→ **WHAT THE TASK ASKS**
Find the line with "- [EF Core with" in the records below. Output exactly from there until after the line with "Sections for About, Skills, Projects, and", without pictures.

##### DATA SUPPLIED #####

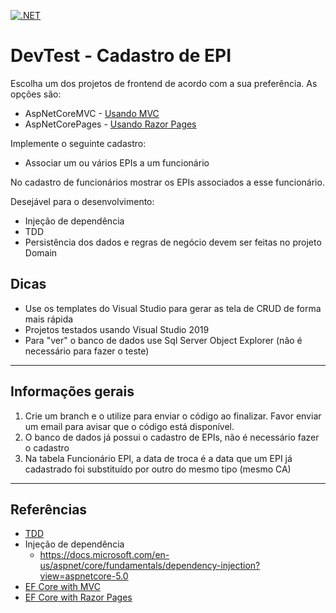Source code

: [![.NET](https://github.com/cvti2018/devtest-2021/actions/workflows/dotnet.yml/badge.svg)](https://github.com/cvti2018/devtest-2021/actions/workflows/dotnet.yml)

# DevTest - Cadastro de EPI

Escolha um dos projetos de frontend de acordo com a sua preferência. As opções são:

- AspNetCoreMVC - [Usando MVC](https://docs.microsoft.com/en-us/aspnet/core/mvc/overview?view=aspnetcore-5.0)
- AspNetCorePages - [Usando Razor Pages](https://docs.microsoft.com/en-us/aspnet/core/razor-pages/?view=aspnetcore-5.0&tabs=visual-studio)


Implemente o seguinte cadastro:

- Associar um ou vários EPIs a um funcionário

No cadastro de funcionários mostrar os EPIs associados a esse funcionário.

Desejável para o desenvolvimento:
- Injeção de dependência
- TDD
- Persistência dos dados e regras de negócio devem ser feitas no projeto Domain

## Dicas
- Use os templates do Visual Studio para gerar as tela de CRUD de forma mais rápida
- Projetos testados usando Visual Studio 2019
- Para "ver" o banco de dados use Sql Server Object Explorer (não é necessário para fazer o teste)

---
## Informações gerais

1. Crie um branch e o utilize para enviar o código ao finalizar. Favor enviar um email para avisar que o código está disponível.
2. O banco de dados já possui o cadastro de EPIs, não é necessário fazer o cadastro
3. Na tabela Funcionário EPI, a data de troca é a data que um EPI já cadastrado foi substituído por outro do mesmo tipo (mesmo CA)

---
## Referências
- [TDD](https://en.wikipedia.org/wiki/Test-driven_development)
- Injeção de dependência
    - https://docs.microsoft.com/en-us/aspnet/core/fundamentals/dependency-injection?view=aspnetcore-5.0
- [EF Core with MVC](https://docs.microsoft.com/en-us/aspnet/core/data/ef-mvc/intro?view=aspnetcore-5.0)
- [	EF Core with Razor Pages ](https://docs.microsoft.com/en-us/aspnet/core/data/ef-rp/intro?view=aspnetcore-5.0&tabs=visual-studio)
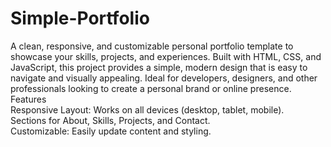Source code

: # Simple-Portfolio
A clean, responsive, and customizable personal portfolio template to showcase your skills, projects, and experiences. Built with HTML, CSS, and JavaScript, this project provides a simple, modern design that is easy to navigate and visually appealing. Ideal for developers, designers, and other professionals looking to create a personal brand or online presence.
<br>
Features<br>
Responsive Layout: Works on all devices (desktop, tablet, mobile).<br>
Sections for About, Skills, Projects, and Contact.<br>
Customizable: Easily update content and styling.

#####

→ **EXERCISE SOLUTION**
- [EF Core with MVC](https://docs.microsoft.com/en-us/aspnet/core/data/ef-mvc/intro?view=aspnetcore-5.0)
- [	EF Core with Razor Pages ](https://docs.microsoft.com/en-us/aspnet/core/data/ef-rp/intro?view=aspnetcore-5.0&tabs=visual-studio)
Source code

: # Simple-Portfolio
A clean, responsive, and customizable personal portfolio template to showcase your skills, projects, and experiences. Built with HTML, CSS, and JavaScript, this project provides a simple, modern design that is easy to navigate and visually appealing. Ideal for developers, designers, and other professionals looking to create a personal brand or online presence.
<br>
Features<br>
Responsive Layout: Works on all devices (desktop, tablet, mobile).<br>
Sections for About, Skills, Projects, and Contact.<br>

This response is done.